Sócios, diretores e presidentes de 12 empresas com ações no Supremo Tribunal Federal (STF) participam como palestrantes da edição deste ano do Fórum Jurídico de Lisboa, evento que é organizado pelo IDP, a faculdade do ministro do STF Gilmar Mendes. Algumas dessas ações são relatadas pelo próprio magistrado.
Procurado, o Supremo afirmou não haver conflito de interesses na situação, disse que os ministros conversam com vários setores da sociedade e afirmou que eles compartilham conhecimento com o público ao participarem do evento. Seis ministros do STF, incluindo o anfitrião Gilmar Mendes, viajaram a Lisboa para o fórum. Já as empresas afirmaram que custearam as viagens de seus representantes e que não há pagamento de cachês.
Especialistas destacam, no entanto, que o fórum é organizado pela faculdade de Gilmar Mendes. Acrescentam, ainda, que os ministros deveriam assegurar a paridade de “armas” entre as partes e a imagem de que a Justiça não está privilegiando um dos lados.

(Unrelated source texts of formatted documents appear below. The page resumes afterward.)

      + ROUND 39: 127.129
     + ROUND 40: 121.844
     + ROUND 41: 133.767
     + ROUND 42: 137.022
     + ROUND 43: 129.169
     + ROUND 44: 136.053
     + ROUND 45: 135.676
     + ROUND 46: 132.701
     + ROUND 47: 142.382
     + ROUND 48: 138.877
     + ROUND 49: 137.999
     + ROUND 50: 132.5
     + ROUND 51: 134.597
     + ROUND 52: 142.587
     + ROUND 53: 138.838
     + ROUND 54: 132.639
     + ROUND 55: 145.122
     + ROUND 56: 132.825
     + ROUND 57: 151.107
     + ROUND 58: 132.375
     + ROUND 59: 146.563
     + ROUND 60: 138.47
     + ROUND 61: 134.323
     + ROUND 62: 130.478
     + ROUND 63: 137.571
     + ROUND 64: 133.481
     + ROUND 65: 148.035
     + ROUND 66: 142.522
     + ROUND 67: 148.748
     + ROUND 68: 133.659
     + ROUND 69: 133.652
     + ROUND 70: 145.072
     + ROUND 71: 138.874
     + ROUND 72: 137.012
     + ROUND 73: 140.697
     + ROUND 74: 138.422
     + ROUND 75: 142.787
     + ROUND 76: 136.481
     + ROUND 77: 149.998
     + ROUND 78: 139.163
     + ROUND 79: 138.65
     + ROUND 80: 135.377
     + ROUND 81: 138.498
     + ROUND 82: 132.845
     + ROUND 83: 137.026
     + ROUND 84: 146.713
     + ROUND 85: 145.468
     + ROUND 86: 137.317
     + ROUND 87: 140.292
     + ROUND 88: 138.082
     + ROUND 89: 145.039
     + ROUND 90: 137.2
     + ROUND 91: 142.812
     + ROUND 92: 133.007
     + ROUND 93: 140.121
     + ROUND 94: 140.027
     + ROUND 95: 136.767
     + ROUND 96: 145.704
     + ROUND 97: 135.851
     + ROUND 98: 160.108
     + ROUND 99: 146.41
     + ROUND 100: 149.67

O evento teve início ontem, na capital portuguesa. A programação, que vai até amanhã, conta com palestras de magistrados, empresários, parlamentares, ministros do governo Lula, governadores e advogados. As discussões giram em torno das transformações jurídicas no País. Além de Gilmar, estarão presentes os ministros Luís Roberto Barroso – presidente do STF –, Alexandre de Moraes, Cristiano Zanin, Flávio Dino e Dias Toffoli.

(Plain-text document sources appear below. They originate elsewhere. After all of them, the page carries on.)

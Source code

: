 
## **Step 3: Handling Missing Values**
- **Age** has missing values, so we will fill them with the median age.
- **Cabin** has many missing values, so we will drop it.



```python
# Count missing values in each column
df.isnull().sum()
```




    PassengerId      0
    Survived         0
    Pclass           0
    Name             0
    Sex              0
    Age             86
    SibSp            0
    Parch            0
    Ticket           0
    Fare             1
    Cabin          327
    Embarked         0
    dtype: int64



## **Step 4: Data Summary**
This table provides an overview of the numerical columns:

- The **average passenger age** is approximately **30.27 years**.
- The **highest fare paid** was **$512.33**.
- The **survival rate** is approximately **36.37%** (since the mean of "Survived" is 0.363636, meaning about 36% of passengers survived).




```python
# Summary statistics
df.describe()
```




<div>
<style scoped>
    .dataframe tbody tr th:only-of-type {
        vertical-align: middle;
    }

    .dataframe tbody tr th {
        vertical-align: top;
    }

Logo após sua participação na mesa de abertura do fórum, Gilmar afirmou que há “uma certa incompreensão” sobre o caráter do evento, que une os setores público e privado brasileiros na capital portuguesa. O decano do STF argumentou que os magistrados também participam deste tipo de debate no Brasil, mas o motivo de cruzarem o Oceano Atlântico é que o “evento de Lisboa se consolidou”. “As pessoas vêm”, disse o ministro.
LICITAÇÃO. Com duas ações em curso no Supremo, ambas sob relatoria de Flávio Dino, a Aegea Saneamento ganhou quatro mesas no Fórum Jurídico de Lisboa, sobre mudanças climáticas, infraestrutura na economia global, concessões de serviços delegados e desenvolvimento sustentável. Três desses seminários ocorreram ontem. As palestras eram compostas por ministros do Superior Tribunal de Justiça (STJ), desembargadores e diretores de agências.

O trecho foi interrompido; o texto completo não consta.